[Dataset items]

[Start of Attachment]

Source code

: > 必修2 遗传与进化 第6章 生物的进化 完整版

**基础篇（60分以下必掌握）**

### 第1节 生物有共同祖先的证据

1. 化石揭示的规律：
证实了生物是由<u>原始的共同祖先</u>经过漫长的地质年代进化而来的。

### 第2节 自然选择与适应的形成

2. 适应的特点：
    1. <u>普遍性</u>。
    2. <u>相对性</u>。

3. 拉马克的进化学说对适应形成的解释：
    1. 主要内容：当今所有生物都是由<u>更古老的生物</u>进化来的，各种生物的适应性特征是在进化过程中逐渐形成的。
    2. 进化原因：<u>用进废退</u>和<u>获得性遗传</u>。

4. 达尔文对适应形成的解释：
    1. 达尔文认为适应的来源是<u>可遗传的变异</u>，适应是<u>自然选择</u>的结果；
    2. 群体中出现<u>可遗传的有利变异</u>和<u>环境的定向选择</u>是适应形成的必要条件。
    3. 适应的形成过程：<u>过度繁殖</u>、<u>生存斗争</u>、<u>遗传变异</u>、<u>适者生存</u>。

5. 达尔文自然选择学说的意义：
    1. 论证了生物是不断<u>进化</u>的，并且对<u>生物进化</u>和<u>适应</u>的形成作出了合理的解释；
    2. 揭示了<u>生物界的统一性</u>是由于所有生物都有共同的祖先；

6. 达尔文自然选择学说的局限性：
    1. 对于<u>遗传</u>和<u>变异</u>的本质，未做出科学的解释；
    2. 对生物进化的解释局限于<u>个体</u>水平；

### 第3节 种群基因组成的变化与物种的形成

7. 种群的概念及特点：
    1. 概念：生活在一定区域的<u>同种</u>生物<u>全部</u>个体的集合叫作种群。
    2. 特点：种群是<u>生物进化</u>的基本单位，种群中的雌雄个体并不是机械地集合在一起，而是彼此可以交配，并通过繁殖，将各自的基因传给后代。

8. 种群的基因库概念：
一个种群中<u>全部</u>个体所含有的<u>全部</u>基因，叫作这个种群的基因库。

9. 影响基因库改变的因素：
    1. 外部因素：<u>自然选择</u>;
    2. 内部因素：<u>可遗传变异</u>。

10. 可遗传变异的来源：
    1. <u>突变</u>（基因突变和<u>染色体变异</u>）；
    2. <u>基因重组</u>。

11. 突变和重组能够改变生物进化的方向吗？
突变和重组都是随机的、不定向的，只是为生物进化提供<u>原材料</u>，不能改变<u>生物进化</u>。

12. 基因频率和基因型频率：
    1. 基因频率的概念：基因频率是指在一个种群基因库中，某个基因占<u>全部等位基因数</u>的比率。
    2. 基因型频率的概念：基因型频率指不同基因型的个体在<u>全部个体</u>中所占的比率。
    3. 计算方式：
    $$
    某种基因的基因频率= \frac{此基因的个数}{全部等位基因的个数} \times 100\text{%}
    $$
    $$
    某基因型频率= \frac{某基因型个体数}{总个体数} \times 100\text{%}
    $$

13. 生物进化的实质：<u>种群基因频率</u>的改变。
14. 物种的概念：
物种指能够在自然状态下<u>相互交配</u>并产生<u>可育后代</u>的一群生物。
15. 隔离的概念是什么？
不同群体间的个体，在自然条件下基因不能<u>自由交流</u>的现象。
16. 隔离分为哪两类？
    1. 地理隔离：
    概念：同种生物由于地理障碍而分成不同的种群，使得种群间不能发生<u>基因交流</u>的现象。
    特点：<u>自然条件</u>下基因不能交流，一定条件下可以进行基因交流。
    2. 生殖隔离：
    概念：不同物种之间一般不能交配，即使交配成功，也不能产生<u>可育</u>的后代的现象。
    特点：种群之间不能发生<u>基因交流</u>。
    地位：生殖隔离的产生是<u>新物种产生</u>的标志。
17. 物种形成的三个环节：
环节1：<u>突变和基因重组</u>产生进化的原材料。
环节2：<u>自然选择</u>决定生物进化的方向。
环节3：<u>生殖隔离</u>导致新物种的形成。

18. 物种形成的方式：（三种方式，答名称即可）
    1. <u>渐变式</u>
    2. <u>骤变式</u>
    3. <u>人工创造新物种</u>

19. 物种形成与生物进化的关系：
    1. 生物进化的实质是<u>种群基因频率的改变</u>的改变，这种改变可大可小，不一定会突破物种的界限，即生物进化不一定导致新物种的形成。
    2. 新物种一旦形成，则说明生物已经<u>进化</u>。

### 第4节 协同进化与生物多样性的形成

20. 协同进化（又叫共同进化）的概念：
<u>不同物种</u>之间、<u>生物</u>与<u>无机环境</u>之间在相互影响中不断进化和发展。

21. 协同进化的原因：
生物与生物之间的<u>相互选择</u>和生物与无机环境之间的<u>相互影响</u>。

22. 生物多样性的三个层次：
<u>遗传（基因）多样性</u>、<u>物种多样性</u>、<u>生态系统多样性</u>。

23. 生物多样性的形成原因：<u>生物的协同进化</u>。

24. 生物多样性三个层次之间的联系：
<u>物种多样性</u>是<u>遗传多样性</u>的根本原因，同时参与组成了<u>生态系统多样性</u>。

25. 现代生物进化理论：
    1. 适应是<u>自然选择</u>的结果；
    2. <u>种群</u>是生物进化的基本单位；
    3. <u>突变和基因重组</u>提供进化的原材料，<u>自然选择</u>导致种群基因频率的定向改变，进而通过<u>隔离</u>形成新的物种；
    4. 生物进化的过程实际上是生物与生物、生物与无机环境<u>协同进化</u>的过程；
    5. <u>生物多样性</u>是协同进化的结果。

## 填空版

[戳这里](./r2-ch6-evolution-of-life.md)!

[End of Attachment]

Retype each record, matching it exactly.

YOUR SOLUTION >>
Source code

: > 必修2 遗传与进化 第6章 生物的进化 完整版

**基础篇（60分以下必掌握）**

### 第1节 生物有共同祖先的证据

1. 化石揭示的规律：
证实了生物是由<u>原始的共同祖先</u>经过漫长的地质年代进化而来的。

### 第2节 自然选择与适应的形成

2. 适应的特点：
    1. <u>普遍性</u>。
    2. <u>相对性</u>。

3. 拉马克的进化学说对适应形成的解释：
    1. 主要内容：当今所有生物都是由<u>更古老的生物</u>进化来的，各种生物的适应性特征是在进化过程中逐渐形成的。
    2. 进化原因：<u>用进废退</u>和<u>获得性遗传</u>。

4. 达尔文对适应形成的解释：
    1. 达尔文认为适应的来源是<u>可遗传的变异</u>，适应是<u>自然选择</u>的结果；
    2. 群体中出现<u>可遗传的有利变异</u>和<u>环境的定向选择</u>是适应形成的必要条件。
    3. 适应的形成过程：<u>过度繁殖</u>、<u>生存斗争</u>、<u>遗传变异</u>、<u>适者生存</u>。

5. 达尔文自然选择学说的意义：
    1. 论证了生物是不断<u>进化</u>的，并且对<u>生物进化</u>和<u>适应</u>的形成作出了合理的解释；
    2. 揭示了<u>生物界的统一性</u>是由于所有生物都有共同的祖先；

6. 达尔文自然选择学说的局限性：
    1. 对于<u>遗传</u>和<u>变异</u>的本质，未做出科学的解释；
    2. 对生物进化的解释局限于<u>个体</u>水平；

### 第3节 种群基因组成的变化与物种的形成

7. 种群的概念及特点：
    1. 概念：生活在一定区域的<u>同种</u>生物<u>全部</u>个体的集合叫作种群。
    2. 特点：种群是<u>生物进化</u>的基本单位，种群中的雌雄个体并不是机械地集合在一起，而是彼此可以交配，并通过繁殖，将各自的基因传给后代。

8. 种群的基因库概念：
一个种群中<u>全部</u>个体所含有的<u>全部</u>基因，叫作这个种群的基因库。

9. 影响基因库改变的因素：
    1. 外部因素：<u>自然选择</u>;
    2. 内部因素：<u>可遗传变异</u>。

10. 可遗传变异的来源：
    1. <u>突变</u>（基因突变和<u>染色体变异</u>）；
    2. <u>基因重组</u>。

11. 突变和重组能够改变生物进化的方向吗？
突变和重组都是随机的、不定向的，只是为生物进化提供<u>原材料</u>，不能改变<u>生物进化</u>。

12. 基因频率和基因型频率：
    1. 基因频率的概念：基因频率是指在一个种群基因库中，某个基因占<u>全部等位基因数</u>的比率。
    2. 基因型频率的概念：基因型频率指不同基因型的个体在<u>全部个体</u>中所占的比率。
    3. 计算方式：
    $$
    某种基因的基因频率= \frac{此基因的个数}{全部等位基因的个数} \times 100\text{%}
    $$
    $$
    某基因型频率= \frac{某基因型个体数}{总个体数} \times 100\text{%}
    $$

13. 生物进化的实质：<u>种群基因频率</u>的改变。
14. 物种的概念：
物种指能够在自然状态下<u>相互交配</u>并产生<u>可育后代</u>的一群生物。
15. 隔离的概念是什么？
不同群体间的个体，在自然条件下基因不能<u>自由交流</u>的现象。
16. 隔离分为哪两类？
    1. 地理隔离：
    概念：同种生物由于地理障碍而分成不同的种群，使得种群间不能发生<u>基因交流</u>的现象。
    特点：<u>自然条件</u>下基因不能交流，一定条件下可以进行基因交流。
    2. 生殖隔离：
    概念：不同物种之间一般不能交配，即使交配成功，也不能产生<u>可育</u>的后代的现象。
    特点：种群之间不能发生<u>基因交流</u>。
    地位：生殖隔离的产生是<u>新物种产生</u>的标志。
17. 物种形成的三个环节：
环节1：<u>突变和基因重组</u>产生进化的原材料。
环节2：<u>自然选择</u>决定生物进化的方向。
环节3：<u>生殖隔离</u>导致新物种的形成。

18. 物种形成的方式：（三种方式，答名称即可）
    1. <u>渐变式</u>
    2. <u>骤变式</u>
    3. <u>人工创造新物种</u>

19. 物种形成与生物进化的关系：
    1. 生物进化的实质是<u>种群基因频率的改变</u>的改变，这种改变可大可小，不一定会突破物种的界限，即生物进化不一定导致新物种的形成。
    2. 新物种一旦形成，则说明生物已经<u>进化</u>。

### 第4节 协同进化与生物多样性的形成

20. 协同进化（又叫共同进化）的概念：
<u>不同物种</u>之间、<u>生物</u>与<u>无机环境</u>之间在相互影响中不断进化和发展。

21. 协同进化的原因：
生物与生物之间的<u>相互选择</u>和生物与无机环境之间的<u>相互影响</u>。

22. 生物多样性的三个层次：
<u>遗传（基因）多样性</u>、<u>物种多样性</u>、<u>生态系统多样性</u>。

23. 生物多样性的形成原因：<u>生物的协同进化</u>。

24. 生物多样性三个层次之间的联系：
<u>物种多样性</u>是<u>遗传多样性</u>的根本原因，同时参与组成了<u>生态系统多样性</u>。

25. 现代生物进化理论：
    1. 适应是<u>自然选择</u>的结果；
    2. <u>种群</u>是生物进化的基本单位；
    3. <u>突变和基因重组</u>提供进化的原材料，<u>自然选择</u>导致种群基因频率的定向改变，进而通过<u>隔离</u>形成新的物种；
    4. 生物进化的过程实际上是生物与生物、生物与无机环境<u>协同进化</u>的过程；
    5. <u>生物多样性</u>是协同进化的结果。

## 填空版

[戳这里](./r2-ch6-evolution-of-life.md)!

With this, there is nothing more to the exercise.